INJ, Injective Protocol’s native token, has continued soaring in the past few months as demand for the DeFi-focused network jumped. The token rose to a high of $9.67, the highest point since February 7 of this year. In all, the token has jumped by more than 736% from the lowest level in December.
Why is Injective Protocol is soaring
Injective Protocol is a fast-growing platform that aims to change the finance industry. It is one of the few protocols that is designed to disrupt the financial sector. It does this by creating a platform where developers can build quality dApps in the financial industry. The platform has low transaction costs and faster speeds.

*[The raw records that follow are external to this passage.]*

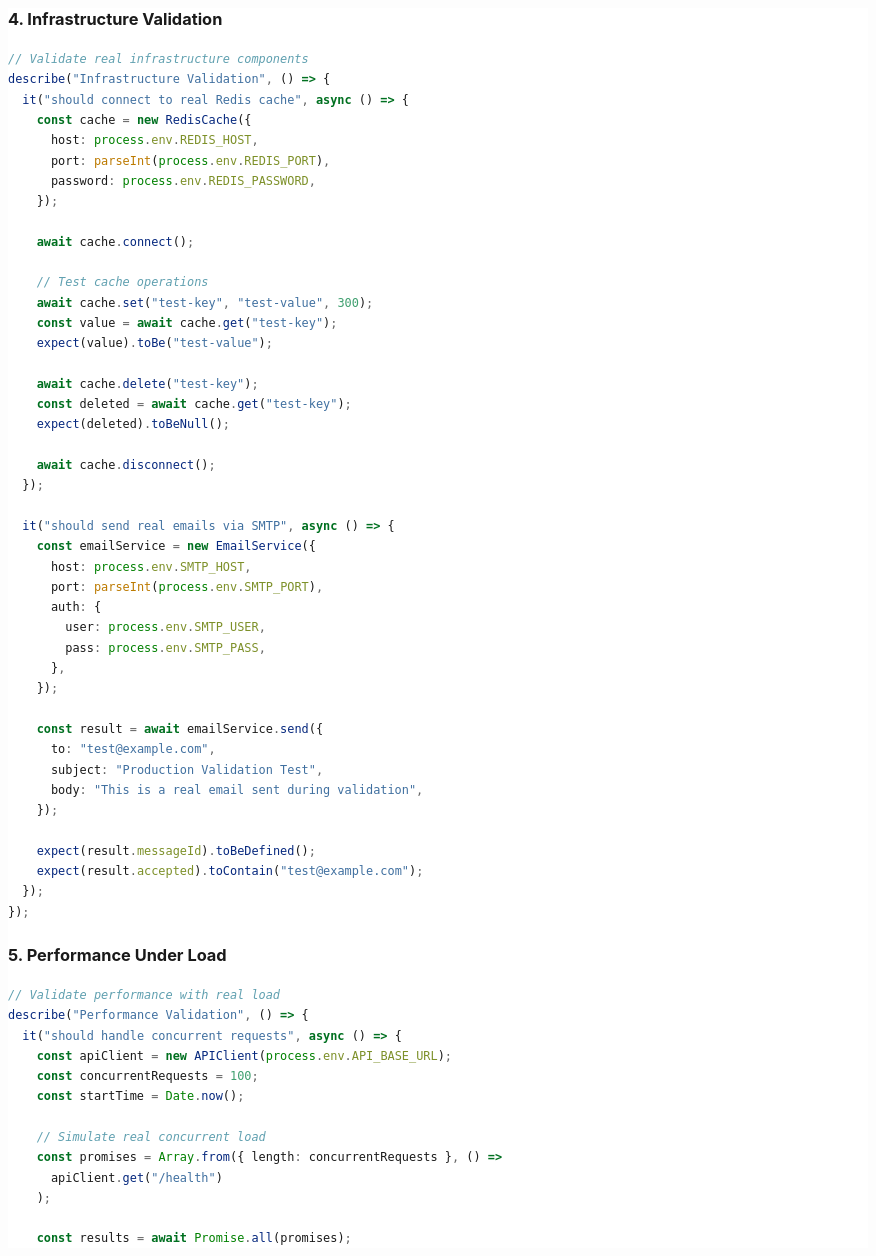 ### 4. Infrastructure Validation

```typescript
// Validate real infrastructure components
describe("Infrastructure Validation", () => {
  it("should connect to real Redis cache", async () => {
    const cache = new RedisCache({
      host: process.env.REDIS_HOST,
      port: parseInt(process.env.REDIS_PORT),
      password: process.env.REDIS_PASSWORD,
    });

    await cache.connect();

    // Test cache operations
    await cache.set("test-key", "test-value", 300);
    const value = await cache.get("test-key");
    expect(value).toBe("test-value");

    await cache.delete("test-key");
    const deleted = await cache.get("test-key");
    expect(deleted).toBeNull();

    await cache.disconnect();
  });

  it("should send real emails via SMTP", async () => {
    const emailService = new EmailService({
      host: process.env.SMTP_HOST,
      port: parseInt(process.env.SMTP_PORT),
      auth: {
        user: process.env.SMTP_USER,
        pass: process.env.SMTP_PASS,
      },
    });

    const result = await emailService.send({
      to: "test@example.com",
      subject: "Production Validation Test",
      body: "This is a real email sent during validation",
    });

    expect(result.messageId).toBeDefined();
    expect(result.accepted).toContain("test@example.com");
  });
});
```

### 5. Performance Under Load

```typescript
// Validate performance with real load
describe("Performance Validation", () => {
  it("should handle concurrent requests", async () => {
    const apiClient = new APIClient(process.env.API_BASE_URL);
    const concurrentRequests = 100;
    const startTime = Date.now();

    // Simulate real concurrent load
    const promises = Array.from({ length: concurrentRequests }, () =>
      apiClient.get("/health")
    );

    const results = await Promise.all(promises);
```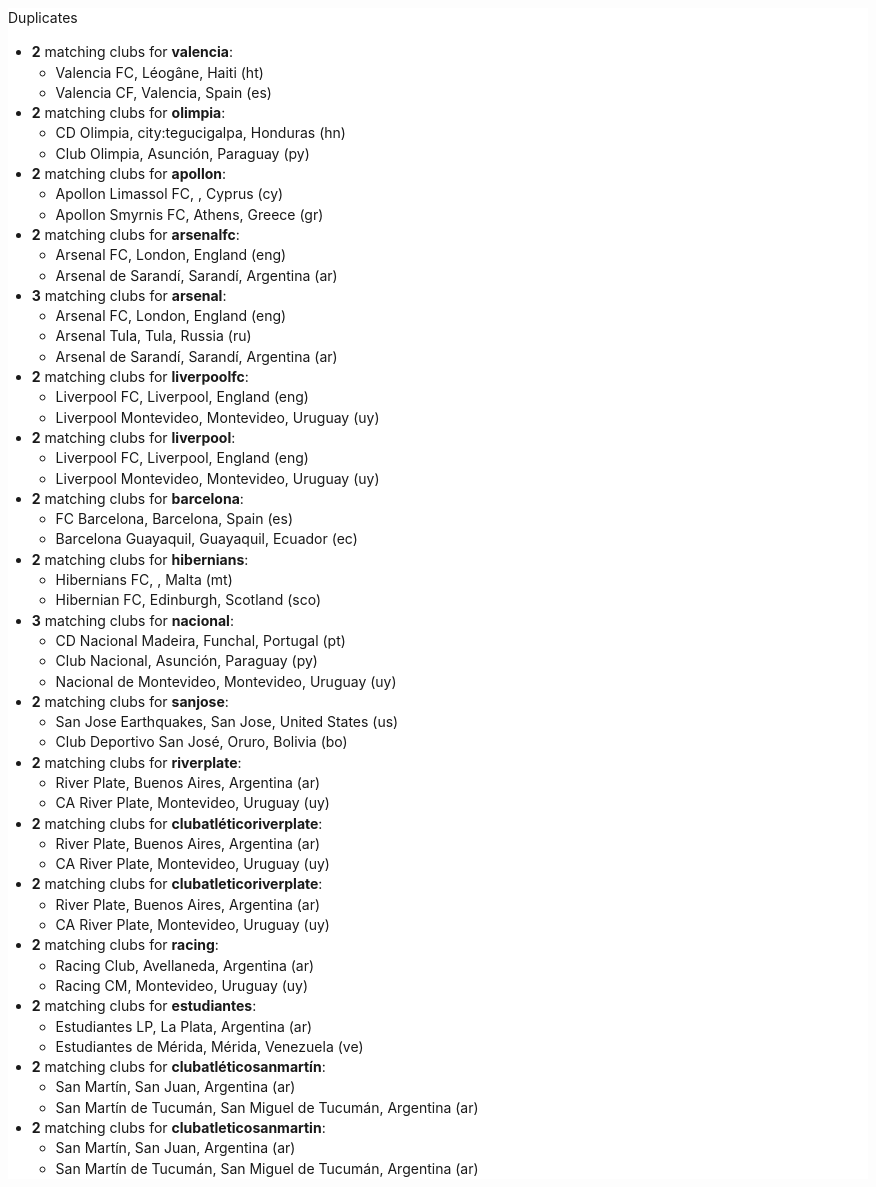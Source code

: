 Duplicates

- **2** matching clubs for **valencia**:
  - Valencia FC, Léogâne, Haiti (ht)
  - Valencia CF, Valencia, Spain (es)
- **2** matching clubs for **olimpia**:
  - CD Olimpia, city:tegucigalpa, Honduras (hn)
  - Club Olimpia, Asunción, Paraguay (py)
- **2** matching clubs for **apollon**:
  - Apollon Limassol FC, , Cyprus (cy)
  - Apollon Smyrnis FC, Athens, Greece (gr)
- **2** matching clubs for **arsenalfc**:
  - Arsenal FC, London, England (eng)
  - Arsenal de Sarandí, Sarandí, Argentina (ar)
- **3** matching clubs for **arsenal**:
  - Arsenal FC, London, England (eng)
  - Arsenal Tula, Tula, Russia (ru)
  - Arsenal de Sarandí, Sarandí, Argentina (ar)
- **2** matching clubs for **liverpoolfc**:
  - Liverpool FC, Liverpool, England (eng)
  - Liverpool Montevideo, Montevideo, Uruguay (uy)
- **2** matching clubs for **liverpool**:
  - Liverpool FC, Liverpool, England (eng)
  - Liverpool Montevideo, Montevideo, Uruguay (uy)
- **2** matching clubs for **barcelona**:
  - FC Barcelona, Barcelona, Spain (es)
  - Barcelona Guayaquil, Guayaquil, Ecuador (ec)
- **2** matching clubs for **hibernians**:
  - Hibernians FC, , Malta (mt)
  - Hibernian FC, Edinburgh, Scotland (sco)
- **3** matching clubs for **nacional**:
  - CD Nacional Madeira, Funchal, Portugal (pt)
  - Club Nacional, Asunción, Paraguay (py)
  - Nacional de Montevideo, Montevideo, Uruguay (uy)
- **2** matching clubs for **sanjose**:
  - San Jose Earthquakes, San Jose, United States (us)
  - Club Deportivo San José, Oruro, Bolivia (bo)
- **2** matching clubs for **riverplate**:
  - River Plate, Buenos Aires, Argentina (ar)
  - CA River Plate, Montevideo, Uruguay (uy)
- **2** matching clubs for **clubatléticoriverplate**:
  - River Plate, Buenos Aires, Argentina (ar)
  - CA River Plate, Montevideo, Uruguay (uy)
- **2** matching clubs for **clubatleticoriverplate**:
  - River Plate, Buenos Aires, Argentina (ar)
  - CA River Plate, Montevideo, Uruguay (uy)
- **2** matching clubs for **racing**:
  - Racing Club, Avellaneda, Argentina (ar)
  - Racing CM, Montevideo, Uruguay (uy)
- **2** matching clubs for **estudiantes**:
  - Estudiantes LP, La Plata, Argentina (ar)
  - Estudiantes de Mérida, Mérida, Venezuela (ve)
- **2** matching clubs for **clubatléticosanmartín**:
  - San Martín, San Juan, Argentina (ar)
  - San Martín de Tucumán, San Miguel de Tucumán, Argentina (ar)
- **2** matching clubs for **clubatleticosanmartin**:
  - San Martín, San Juan, Argentina (ar)
  - San Martín de Tucumán, San Miguel de Tucumán, Argentina (ar)
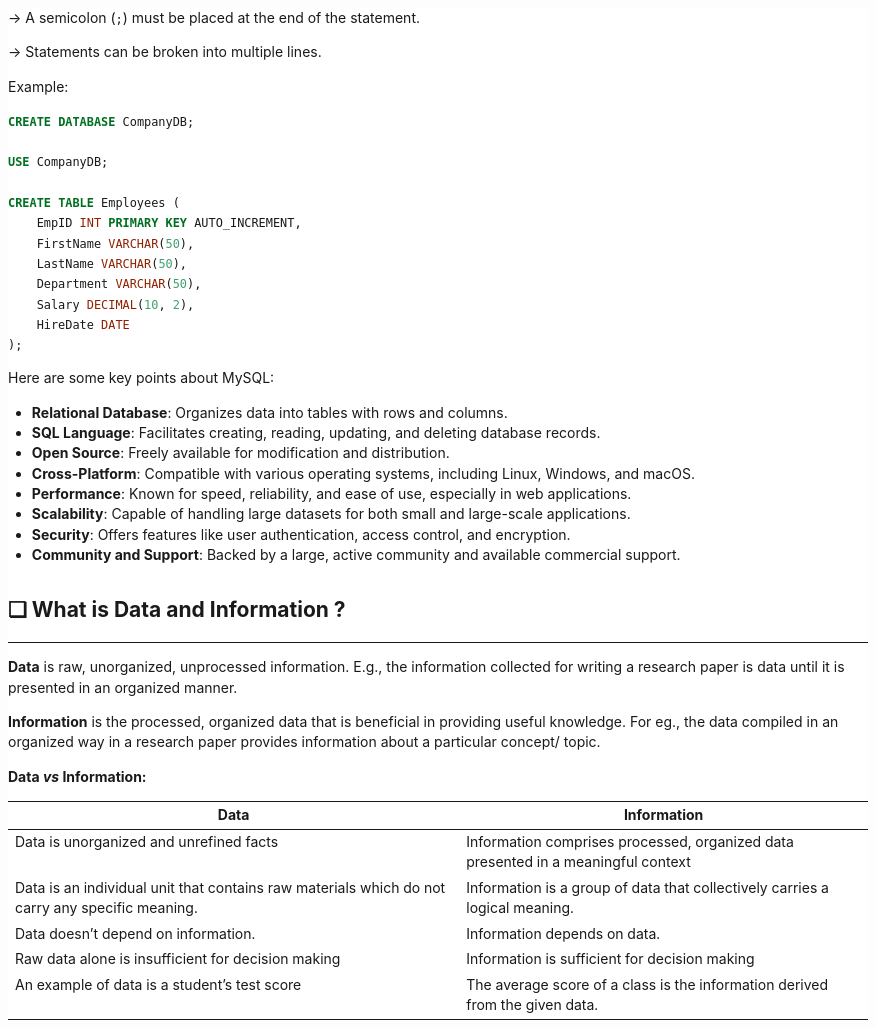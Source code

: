 → A semicolon (`;`) must be placed at the end of the statement.

→ Statements can be broken into multiple lines.

Example:

```sql
CREATE DATABASE CompanyDB;

USE CompanyDB;

CREATE TABLE Employees (
    EmpID INT PRIMARY KEY AUTO_INCREMENT,
    FirstName VARCHAR(50),
    LastName VARCHAR(50),
    Department VARCHAR(50),
    Salary DECIMAL(10, 2),
    HireDate DATE
);
```

Here are some key points about MySQL:

- **Relational Database**: Organizes data into tables with rows and columns.
- **SQL Language**: Facilitates creating, reading, updating, and deleting database records.
- **Open Source**: Freely available for modification and distribution.
- **Cross-Platform**: Compatible with various operating systems, including Linux, Windows, and macOS.
- **Performance**: Known for speed, reliability, and ease of use, especially in web applications.
- **Scalability**: Capable of handling large datasets for both small and large-scale applications.
- **Security**: Offers features like user authentication, access control, and encryption.
- **Community and Support**: Backed by a large, active community and available commercial support.

## **❏ What is Data and Information ?**

---

**Data** is raw, unorganized, unprocessed information. E.g., the information collected for writing a research paper is data until it is presented in an organized manner.

**Information** is the processed, organized data that is beneficial in providing useful knowledge. For eg., the data compiled in an organized way in a research paper provides information about a particular concept/ topic.

**Data *vs* Information:**

| **Data** | **Information** |
| --- | --- |
| Data is unorganized and unrefined facts | Information comprises processed, organized data presented in a meaningful context |
| Data is an individual unit that contains raw materials which do not carry any specific meaning. | Information is a group of data that collectively carries a logical meaning. |
| Data doesn’t depend on information. | Information depends on data. |
| Raw data alone is insufficient for decision making | Information is sufficient for decision making |
| An example of data is a student’s test score | The average score of a class is the information derived from the given data. |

There are several reasons why the INJ crypto price has been in a strong bullish trend. First, the developers are now running a hackathon that is seeing tens of developers submit their projects. Winners will receive both funding and mentorship from a team of experienced venture capital firms.
The other important Injective news is that it will now be possible to liquid stake INJ tokens. Liquid staking is a technology that makes it possible for people to stake their tokens in an easy and decentralized manner.
With liquid staking, users can withdraw their tokens before the maturity period. This staking is being made possible by Stride, a leading Lido DAO alternative for the Cosmos ecosystem. It has over $25 million in total value locked (TVL).
The vote of liquid staking has attracted 57% of token holders, with more than 99% of voters being in the affirmative. Injective has an APY of 16.2% this year while the number of bonded tokens has risen to over 35.2 million tokens.
The most recent INJ news was a new proposal that will help it amplify liquid staking by incentivizing stINJ pool on Astroport.
INJ price prediction
The daily chart shows that the INJ price has been in a strong bullish trend in the past few months. As it rose, the token managed to move above the key psychological levels of $8, $6, and $5. It has also jumped above all moving averages.
However, oscillators show that the token has become extremely overbought. Therefore, at this stage, a risk/reward analysis mean that it is a bit risky to invest in the token for now. As a result, there is a likelihood that it will pull back and retest the key support level…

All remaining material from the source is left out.